Second eye at risk: predicting the development of advanced age-related macular degeneration

Abstract

Hypothesis 1: In people who develop a choroidal neovascular membrane (CNVM) secondary to Age-Related Macular Degeneration (AMD), presenting visual acuity varies. Eyes with worse visual acuities at presentation have worse visual acuity outcomes compared to eyes that present with better visual acuities despite treatment.

Aim 1: To determine and compare the visual acuity of first and second eyes diagnosed with CNVM secondary to AMD at presentation and through two years of follow-up to determine the long-term visual consequences of poor presenting visual acuity.

Methods 1: Retrospective review of clinical notes of patients presenting with newly diagnosed CNVM secondary to AMD in their first eye from the Royal Victorian Eye and Ear Hospital from January 2012 to April 2014. Visual acuity was recorded up to two years. Visual acuity in the second eye developing CNVM was recorded at diagnosis and for a further two years from the time of diagnosis.
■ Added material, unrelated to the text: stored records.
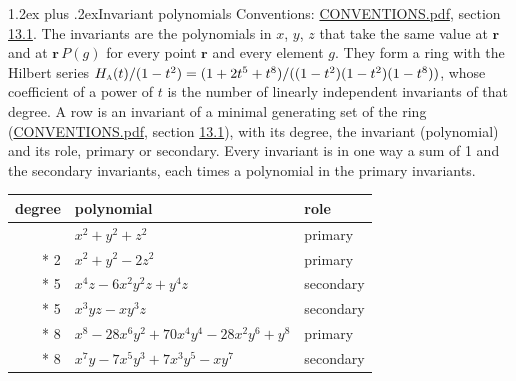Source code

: \documentclass[10pt,a4paper]{article}
\makeatletter
\renewcommand\section{\@startsection{section}{1}{\z@}{-3ex plus -1ex minus -.2ex}%
  {1.2ex plus .2ex}{\normalfont\large\sffamily\bfseries\color{parttitle}}}
\numberwithin{equation}{section}
\newcommand{\irr}[1]{\text{\normalfont\scshape #1}}
\newcommand{\pointr}{\mathbf{r}}
\makeatother
\begin{document}
\section{Invariant polynomials}\label{s:invariant_polynomials}
Conventions: \href{../../CONVENTIONS.pdf}{CONVENTIONS.pdf}, section \href{../../CONVENTIONS.pdf\#conv.13.1}{13.1}.
The invariants are the polynomials in $x$, $y$, $z$ that take the same value at $\pointr$ and at $\pointr\,P(g)$ for every point $\pointr$ and every element $g$. They form a ring with the Hilbert series $H_{\irr{a}}(t)/(1-t^{2}) = (1 + 2t^{5} + t^{8})/((1-t^{2})(1-t^{2})(1-t^{8}))$, whose coefficient of a power of $t$ is the number of linearly independent invariants of that degree. \label{n:head.degree}\label{n:head.role}A row is an invariant of a minimal generating set of the ring (\href{../../CONVENTIONS.pdf}{CONVENTIONS.pdf}, section \href{../../CONVENTIONS.pdf\#conv.13.1}{13.1}), with its degree, the invariant (polynomial) and its role, primary or secondary. Every invariant is in one way a sum of 1 and the secondary invariants, each times a polynomial in the primary invariants.
{\small\begin{longtable}{@{}rll@{}}\toprule
degree & polynomial & role\\\midrule\endhead
\bottomrule\endfoot\endlastfoot
2 & $x^{2} + y^{2} + z^{2}$ & primary\\*
2 & $x^{2} + y^{2} - 2z^{2}$ & primary\\*
5 & $x^{4}z - 6x^{2}y^{2}z + y^{4}z$ & secondary\\*
5 & $x^{3}yz - xy^{3}z$ & secondary\\*
8 & $x^{8} - 28x^{6}y^{2} + 70x^{4}y^{4} - 28x^{2}y^{6} + y^{8}$ & primary\\*
8 & $x^{7}y - 7x^{5}y^{3} + 7x^{3}y^{5} - xy^{7}$ & secondary\\
\bottomrule\end{longtable}}
\end{document}
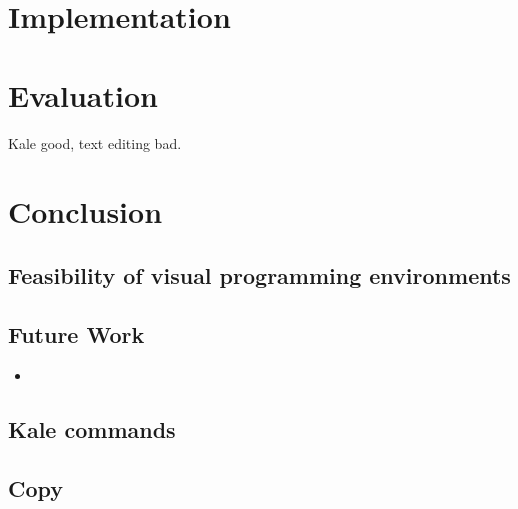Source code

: \documentclass[11pt]{report}
\begin{document}
\chapter{Implementation}

\chapter{Evaluation}

Kale good, text editing bad.

\chapter{Conclusion}

\section{Feasibility of visual programming environments}

\section{Future Work}

\begin{itemize}
	\item 
\end{itemize}

\endgroup %
\clearpage
\renewcommand*{\bibfont}{\raggedright} %


\begin{appendices}
\chapter{Kale commands}

\section{Copy}


\end{appendices}
\end{document}
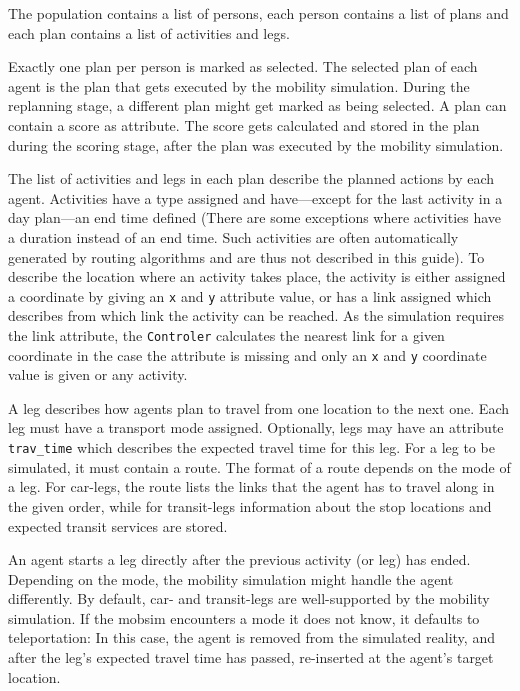 The population contains a list of persons, each person contains a list of plans and each plan contains a list of activities and legs.

Exactly one plan per person is marked as selected. The selected plan of each agent is the plan that gets executed by the mobility simulation. During the replanning stage, a different plan might get marked as being selected. A plan can contain a score as attribute. The score gets calculated and stored in the plan during the scoring stage, after the plan was executed by the mobility simulation.

The list of activities and legs in each plan describe the planned actions by each agent. Activities have a type assigned and have---except for the last activity in a day plan---an end time defined (There are some exceptions where activities have a duration instead of an end time. Such activities are often automatically generated by routing algorithms and are thus not described in this guide). To describe the location where an activity takes place, the activity is either assigned a coordinate by giving an \lstinline|x| and \lstinline|y| attribute value, or has a link assigned which describes from which link the activity can be reached. As the simulation requires the link attribute, the \lstinline|Controler| calculates the nearest link for a given coordinate in the case the attribute is missing and only an \lstinline|x| and \lstinline|y| coordinate value is given or any activity.

A \gls{leg} describes how agents plan to travel from one location to the next one. Each leg must have a transport mode assigned. Optionally, legs may have an attribute \lstinline|trav_time| which describes the expected travel time for this leg. For a leg to be simulated, it must contain a route. The format of a route depends on the mode of a leg. For car-legs, the route lists the links that the agent has to travel along in the given order, while for transit-legs information about the stop locations and expected transit services are stored.

An agent starts a leg directly after the previous activity (or leg) has ended. Depending on the mode, the mobility simulation might handle the agent differently. By default, car- and transit-legs are well-supported by the mobility simulation. If the \gls{mobsim} encounters a mode it does not know, it defaults to teleportation: In this case, the agent is removed from the simulated reality, and after the leg's expected travel time has passed, re-inserted at the agent's target location.

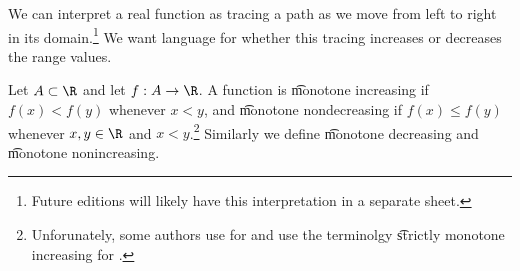 

We can interpret a real function as tracing a path as we move from left to right in its domain.\footnote{Future editions will likely have this interpretation in a separate sheet.}
We want language for whether this tracing increases or decreases the range values.


Let $A \subset \R$ and let $f: A \to \R$.
A function is \t{monotone increasing} if $f(x) < f(y)$ whenever $x < y$, and \t{monotone nondecreasing} if $f(x) \leq f(y)$ whenever $x, y \in \R$ and $x < y$.\footnote{Unforunately, some authors use  for  and use the terminolgy \t{strictly monotone increasing} for .}
Similarly we define \t{monotone decreasing} and \t{monotone nonincreasing}.

\blankpage
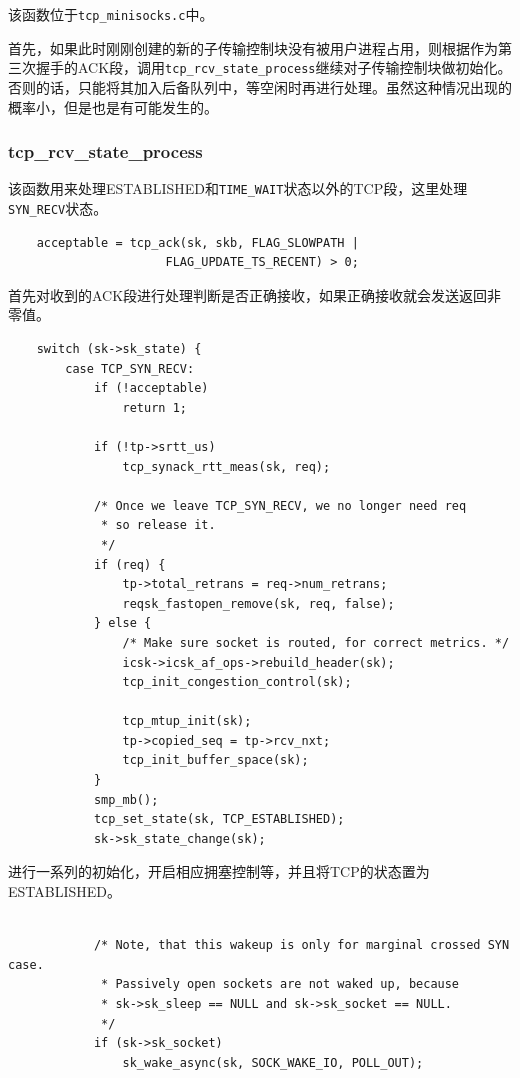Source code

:                 该函数位于\texttt{tcp_minisocks.c}中。

                首先，如果此时刚刚创建的新的子传输控制块没有被用户进程占用，则根据作为第三次握手的ACK段，调用\texttt{tcp_rcv_state_process}继续对子传输控制块做初始化。否则的话，只能将其加入后备队列中，等空闲时再进行处理。虽然这种情况出现的概率小，但是也是有可能发生的。

                \subsubsection{tcp\_rcv\_state\_process}

                    该函数用来处理ESTABLISHED和\texttt{TIME_WAIT}状态以外的TCP段，这里处理\texttt{SYN_RECV}状态。
\begin{verbatim}
    acceptable = tcp_ack(sk, skb, FLAG_SLOWPATH |
                      FLAG_UPDATE_TS_RECENT) > 0;
\end{verbatim}

                    首先对收到的ACK段进行处理判断是否正确接收，如果正确接收就会发送返回非零值。

\begin{verbatim}
    switch (sk->sk_state) {
        case TCP_SYN_RECV:
            if (!acceptable)
                return 1;

            if (!tp->srtt_us)
                tcp_synack_rtt_meas(sk, req);

            /* Once we leave TCP_SYN_RECV, we no longer need req
             * so release it.
             */
            if (req) {
                tp->total_retrans = req->num_retrans;
                reqsk_fastopen_remove(sk, req, false);
            } else {
                /* Make sure socket is routed, for correct metrics. */
                icsk->icsk_af_ops->rebuild_header(sk);
                tcp_init_congestion_control(sk);

                tcp_mtup_init(sk);
                tp->copied_seq = tp->rcv_nxt;
                tcp_init_buffer_space(sk);
            }
            smp_mb();
            tcp_set_state(sk, TCP_ESTABLISHED);
            sk->sk_state_change(sk);
\end{verbatim}

                    进行一系列的初始化，开启相应拥塞控制等，并且将TCP的状态置为ESTABLISHED。

\begin{verbatim}

            /* Note, that this wakeup is only for marginal crossed SYN case.
             * Passively open sockets are not waked up, because
             * sk->sk_sleep == NULL and sk->sk_socket == NULL.
             */
            if (sk->sk_socket)
                sk_wake_async(sk, SOCK_WAKE_IO, POLL_OUT);
\end{verbatim}

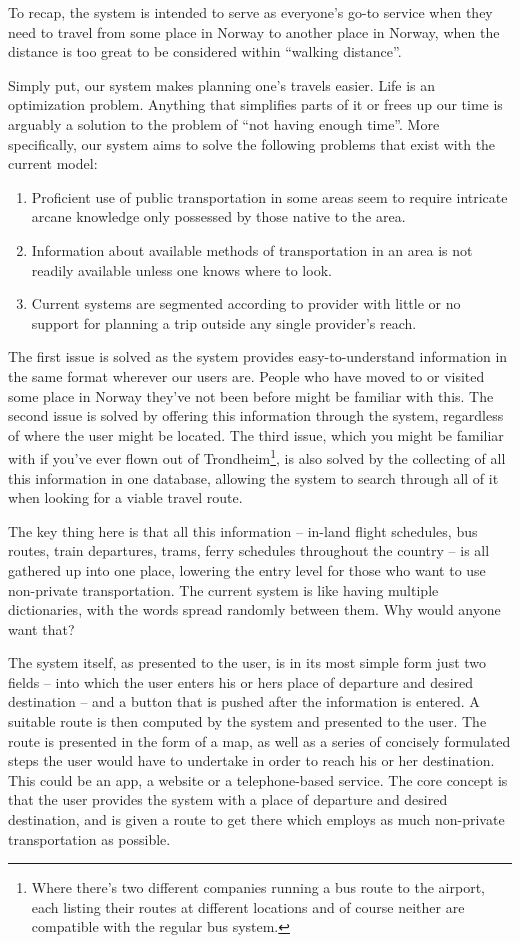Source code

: To recap, the system is intended to serve as everyone's go-to service when they need to travel from some place in Norway to another place in Norway, when the distance is too great to be considered within ``walking distance''.

Simply put, our system makes planning one's travels easier.
Life is an optimization problem. Anything that simplifies parts of it or frees up our time is arguably a solution to the problem of ``not having enough time''.
More specifically, our system aims to solve the following problems that exist with the current model:
\begin{enumerate}
	\item{Proficient use of public transportation in some areas seem to require intricate arcane knowledge only possessed by those native to the area.}
	\item{Information about available methods of transportation in an area is not readily available unless one knows where to look.}
	\item{Current systems are segmented according to provider with little or no support for planning a trip outside any single provider's reach.}
\end{enumerate}
The first issue is solved as the system provides easy-to-understand information in the same format wherever our users are.
People who have moved to or visited some place in Norway they've not been before might be familiar with this.
The second issue is solved by offering this information through the system, regardless of where the user might be located.
The third issue, which you might be familiar with if you've ever flown out of Trondheim\footnote{Where there's two different companies running a bus route to the airport, each listing their routes at different locations and of course neither are compatible with the regular bus system.},
is also solved by the collecting of all this information in one database, allowing the system to search through all of it when looking for a viable travel route.

The key thing here is that all this information -- in-land flight schedules, bus routes, train departures, trams, ferry schedules throughout the country -- is all gathered up into one place, lowering the entry level for those who want to use non-private transportation.
The current system is like having multiple dictionaries, with the words spread randomly between them. Why would anyone want that?

The system itself, as presented to the user, is in its most simple form just two fields -- into which the user enters his or hers place of departure and desired destination -- and a button that is pushed after the information is entered.
A suitable route is then computed by the system and presented to the user.
The route is presented in the form of a map, as well as a series of concisely formulated steps the user would have to undertake in order to reach his or her destination.
This could be an app, a website or a telephone-based service. The core concept is that the user provides the system with a place of departure and desired destination, and is given a route to get there which employs as much non-private transportation as possible.	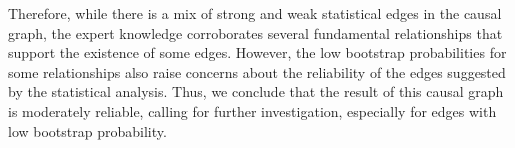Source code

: \documentclass{article}
\begin{document}
Therefore, while there is a mix of strong and weak statistical edges in the causal graph, the expert knowledge corroborates several fundamental relationships that support the existence of some edges. However, the low bootstrap probabilities for some relationships also raise concerns about the reliability of the edges suggested by the statistical analysis. Thus, we conclude that the result of this causal graph is moderately reliable, calling for further investigation, especially for edges with low bootstrap probability.
\end{document}
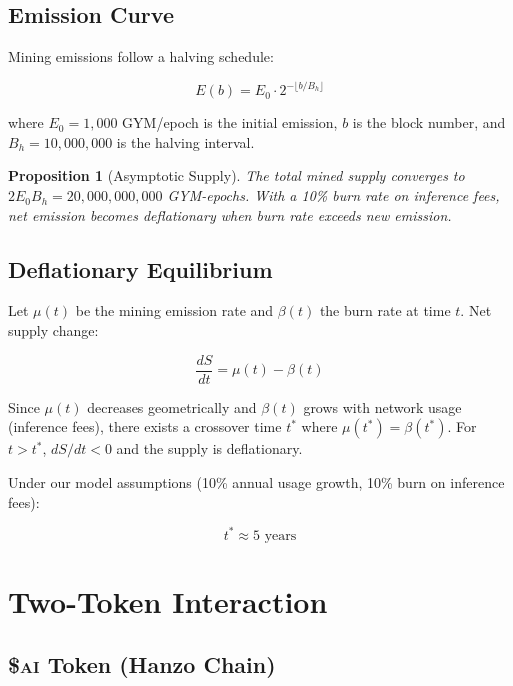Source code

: \documentclass[11pt,letterpaper]{article}
\newtheorem{proposition}[theorem]{Proposition}
\newcommand{\AI}{\$\textsc{ai}}
\begin{document}
\subsection{Emission Curve}

Mining emissions follow a halving schedule:

\begin{equation}
    E(b) = E_0 \cdot 2^{-\lfloor b / B_h \rfloor}
    \label{eq:emission}
\end{equation}

where $E_0 = 1{,}000$ GYM/epoch is the initial emission, $b$ is the block number, and $B_h = 10{,}000{,}000$ is the halving interval.

\begin{proposition}[Asymptotic Supply]
The total mined supply converges to $2 E_0 B_h = 20{,}000{,}000{,}000$ GYM-epochs.  With a 10\% burn rate on inference fees, net emission becomes deflationary when burn rate exceeds new emission.
\end{proposition}

\subsection{Deflationary Equilibrium}

Let $\mu(t)$ be the mining emission rate and $\beta(t)$ the burn rate at time $t$.  Net supply change:

\begin{equation}
    \frac{dS}{dt} = \mu(t) - \beta(t)
\end{equation}

Since $\mu(t)$ decreases geometrically and $\beta(t)$ grows with network usage (inference fees), there exists a crossover time $t^*$ where $\mu(t^*) = \beta(t^*)$.  For $t > t^*$, $dS/dt < 0$ and the supply is deflationary.

Under our model assumptions (10\% annual usage growth, 10\% burn on inference fees):

\begin{equation}
    t^* \approx 5 \text{ years}
\end{equation}

\section{Two-Token Interaction}
\label{sec:two-token}

\subsection{\AI{} Token (Hanzo Chain)}
\end{document}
Results 1: First eyes presented with a visual acuity of 6/52 and second eyes presented with a visual acuity of 6/21. Although this did not reach statistical significance, first eyes tended to have worse visual acuity during the 2 years of follow up. This suggests that there is room to identify and begin treatment earlier once CNVM has developed.

Hypothesis 2: Reduced microperimetric macular sensitivity, or a decrease in microperimetric macular sensitivity over time, is associated with an increased risk of developing CNVM in an eye with large drusen whose fellow eye has CNVM secondary to AMD.

Aim 2: To determine if reduced macular function, or a decrease in macular function over time, as determined by microperimetry, can predict the development of CNVM in eyes with large drusen whose fellow eye has CNVM secondary to AMD.

Methods 2: Participants with unilateral CNVM secondary to AMD in one eye and large drusen in the other eye (study eye, group 1) were recruited prospectively from the Royal Victorian Eye and Ear Hospital, East Melbourne, Victoria Australia between February and May 2014. All participants underwent microperimetry testing at baseline and 12 months study eye developed CNVM or GA.

Results 2: Reduced microperimetric sensitivity is associated with the development of CNVM or GA collectively (P=0.045). All eyes that developed CNVM or GA had a mean macular microperimetric sensitivity less than 25dB at baseline. This confirms our hypothesis, and provides further evidence that macular function, as tested by microperimetry, may be a useful biomarker for predicting disease progression.

Hypothesis 3: Microstructural changes, such as drusen, EZ disruption, HF, RPD and nGA, are independently associated with decreased retinal function, which partially explain the reduced microperimetric retinal sensitivity seen in eyes that progress to late AMD from Aim 2.

Aim 3: To determine if macular structure-function relationships explain the reduced microperimetric macular sensitivity in fellow eyes with large drusen that ultimately go on to develop late AMD of people with unilateral CNVM secondary to AMD in their other eye.

Methods 3: Group 1 from Aim 2 was used in Aim 3. Controls with bilateral intermediate AMD in both eyes (group 2) were recruited as a comparison group. All participants from groups 1 and 2 underwent multimodal imaging, including spectral domain optical coherence tomography, fundus autoflourescence, and fundus infrared reflectance.

Results 3: Mean microperimetric macular sensitivity is lower in cases compared to controls (P<0.001) at baseline and is independently associated with the development of CNVM or GA collectively (P=0.039), and GA alone (P=0.005) when taking into account microstructural changes.

Conclusion: People with CNVM secondary to AMD are presenting with poor vision in an Australian population, which limits their long-term visual outcome despite treatment. Within our study population, all eyes developing late AMD had a baseline mean microperimetric macular sensitivity less than 25dB. Furthermore, microperimetric macular sensitivity is associated with the development of late AMD whose fellow eye already has established CNVM independent of microstructural changes. This provides substantial evidence that microperimetric macular sensitivity, in conjunction with the quantification of structural changes, may prove to be a useful biomarker that could potentially allow for greater risk stratification of those likely to develop late AMD. As such, macular microperimetry has the potential to become a useful clinical tool with practical implications in terms of monitoring.